SMIVEY: Yeah? No wonder you’re such a bitch. Bite me.

Petunia does her best to fulfill my wishes. She forces her snout through the chain-link fence and gets within centimeters of digging one of her fangs into my hand. I stand up and stare her down. She jumps at the fence, trying to scale it, barking away.

PETUNIA: ROFE! ROFE! ROFE-ROFE ROFE! ROFE-ROFE! ROFE-ROFE-ROFE-ROFE! ROFE-ROFE-ROFE-ROFE-ROFE-ROFE!

SMIVEY: I AMMMM A HETEROSEXUAL MALE, AND I SMELLLL LIKE CUCUMBER AND MELONNNNNNNN!

This is around when the police arrived. They drew their guns and told me to keep my hands in the air. In hindsight, 3:30 am was probably not the best time for this particular confessional.

December-29-03

High School Memories #72

posted by Smivey

I’ve been a nerd all my life. I even performed in the high school marching band. My instrument of choice: the trumpet. It was such a beautiful horn, silver with pearl inlays. And from what I understand, it also sounded amazing—when somebody else played it.

Me, I tended to just go through the motions.

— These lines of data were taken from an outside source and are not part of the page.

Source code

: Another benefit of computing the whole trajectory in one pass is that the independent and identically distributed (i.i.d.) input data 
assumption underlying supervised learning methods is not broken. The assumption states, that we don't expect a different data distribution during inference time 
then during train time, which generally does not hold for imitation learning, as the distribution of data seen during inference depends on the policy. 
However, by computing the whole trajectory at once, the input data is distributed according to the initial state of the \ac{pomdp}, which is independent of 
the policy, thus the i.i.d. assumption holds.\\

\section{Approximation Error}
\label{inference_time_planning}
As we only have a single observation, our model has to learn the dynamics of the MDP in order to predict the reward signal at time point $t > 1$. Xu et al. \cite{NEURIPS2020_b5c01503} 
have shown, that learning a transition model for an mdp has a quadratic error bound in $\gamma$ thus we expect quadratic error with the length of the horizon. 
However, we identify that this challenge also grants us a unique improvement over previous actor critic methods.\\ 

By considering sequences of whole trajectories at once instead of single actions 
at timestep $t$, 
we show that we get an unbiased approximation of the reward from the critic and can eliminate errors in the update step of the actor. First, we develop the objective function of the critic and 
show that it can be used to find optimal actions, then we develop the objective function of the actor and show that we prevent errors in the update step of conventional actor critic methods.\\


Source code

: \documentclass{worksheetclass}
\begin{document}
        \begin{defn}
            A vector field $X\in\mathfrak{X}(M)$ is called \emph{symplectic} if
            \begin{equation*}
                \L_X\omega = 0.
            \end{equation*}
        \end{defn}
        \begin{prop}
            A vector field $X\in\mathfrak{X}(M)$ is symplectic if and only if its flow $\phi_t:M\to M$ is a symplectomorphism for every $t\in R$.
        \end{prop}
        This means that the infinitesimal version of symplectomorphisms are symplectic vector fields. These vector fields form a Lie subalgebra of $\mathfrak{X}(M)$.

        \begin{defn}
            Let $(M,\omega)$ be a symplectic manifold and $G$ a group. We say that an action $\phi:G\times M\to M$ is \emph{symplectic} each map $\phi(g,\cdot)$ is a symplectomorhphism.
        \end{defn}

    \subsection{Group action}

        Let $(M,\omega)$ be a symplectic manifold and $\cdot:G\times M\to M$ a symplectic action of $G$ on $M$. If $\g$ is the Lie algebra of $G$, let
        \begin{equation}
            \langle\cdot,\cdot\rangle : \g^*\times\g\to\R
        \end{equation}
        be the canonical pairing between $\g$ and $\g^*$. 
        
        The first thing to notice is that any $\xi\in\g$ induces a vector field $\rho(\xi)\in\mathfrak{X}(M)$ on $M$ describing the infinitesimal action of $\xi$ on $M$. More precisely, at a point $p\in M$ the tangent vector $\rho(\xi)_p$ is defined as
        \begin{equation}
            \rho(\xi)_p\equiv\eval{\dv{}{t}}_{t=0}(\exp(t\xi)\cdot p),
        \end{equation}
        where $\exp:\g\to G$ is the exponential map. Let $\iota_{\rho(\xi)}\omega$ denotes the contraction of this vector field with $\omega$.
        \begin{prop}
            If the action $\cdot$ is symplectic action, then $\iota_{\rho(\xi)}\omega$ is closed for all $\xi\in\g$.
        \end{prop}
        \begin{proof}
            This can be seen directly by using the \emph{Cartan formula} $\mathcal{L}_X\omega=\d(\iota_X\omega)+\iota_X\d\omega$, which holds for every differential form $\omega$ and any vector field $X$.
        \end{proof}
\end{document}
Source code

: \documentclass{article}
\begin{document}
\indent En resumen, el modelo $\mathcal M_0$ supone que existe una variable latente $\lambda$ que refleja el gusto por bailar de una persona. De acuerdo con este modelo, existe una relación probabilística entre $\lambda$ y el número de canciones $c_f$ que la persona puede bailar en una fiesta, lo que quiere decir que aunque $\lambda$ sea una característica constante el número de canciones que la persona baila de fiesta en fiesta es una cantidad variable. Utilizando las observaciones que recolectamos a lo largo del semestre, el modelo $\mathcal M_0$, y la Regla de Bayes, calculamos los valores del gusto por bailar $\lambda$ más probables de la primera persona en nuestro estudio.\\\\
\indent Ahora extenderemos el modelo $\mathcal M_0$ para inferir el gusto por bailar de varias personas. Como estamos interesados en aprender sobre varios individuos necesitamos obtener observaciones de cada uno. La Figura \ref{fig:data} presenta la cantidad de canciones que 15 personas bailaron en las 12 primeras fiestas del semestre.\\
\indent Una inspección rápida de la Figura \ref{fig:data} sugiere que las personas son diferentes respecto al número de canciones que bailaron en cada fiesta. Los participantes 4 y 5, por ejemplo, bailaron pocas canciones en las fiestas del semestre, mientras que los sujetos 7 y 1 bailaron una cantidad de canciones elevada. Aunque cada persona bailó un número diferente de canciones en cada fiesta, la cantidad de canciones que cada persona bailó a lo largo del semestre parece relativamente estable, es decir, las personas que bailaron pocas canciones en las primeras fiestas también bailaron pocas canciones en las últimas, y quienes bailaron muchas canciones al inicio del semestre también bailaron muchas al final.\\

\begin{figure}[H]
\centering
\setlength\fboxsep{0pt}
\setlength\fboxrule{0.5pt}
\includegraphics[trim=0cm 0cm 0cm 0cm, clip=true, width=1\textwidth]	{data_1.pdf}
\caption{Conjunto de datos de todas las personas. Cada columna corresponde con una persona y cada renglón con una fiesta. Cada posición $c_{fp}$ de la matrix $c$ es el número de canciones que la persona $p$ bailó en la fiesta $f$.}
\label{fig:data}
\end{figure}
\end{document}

I’d move my fingers to the melody and expand my cheeks like I was actually playing. But I hardly ever blew. Mostly because I sucked. They say “practice makes perfect.” Well, not practicing apparently has the exact opposite effect. Still, I stuck with it. Not because I was planning on getting any better, but because it got me out of taking Physical Education.

Anyhow, one evening, during my senior year, we were quickly making our way towards the football field to play our half-time show. As we marched up the cement pathway and across the blacktop, I heard some freshmen behind me chattering away. I let out a “Shhhhhh!” to quiet them down. But they continued their talking, so I did what any senior band geek would do: I turned around and told them to shut up.

You should’ve seen their stupid little freshman faces, all full of fear. I turned back around with a big smirk on my face, just in time to see the pole. A large pole, permanently embedded into the blacktop, a fucking volleyball-net pole. I walked straight into it. Fortunately, I was holding my horn in front of me, so it absorbed most of the impact. But the DING the collision made caused everyone in the band to turn around to investigate. Yeah, I was drowning in a pool of laughter all the way to the football field.

As you might’ve guessed, for the remainder of my senior year, I was known as the guy who walked into the pole. Every time we’d make our way across that blacktop, someone would blurt out, “Hey, Smivey, pole!” And then they’d laugh and laugh and laugh. Ha. Those crazy high school kids. I sure as hell don’t miss them.

December-27-03

A Message For The Lurkers

posted by Smivey

Today, I’ d like to address you, the humble lurker. Judging from my blog stats, there are a lot of you out there (over 50 per day). So I just want to let you know that I really appreciate you dropping by.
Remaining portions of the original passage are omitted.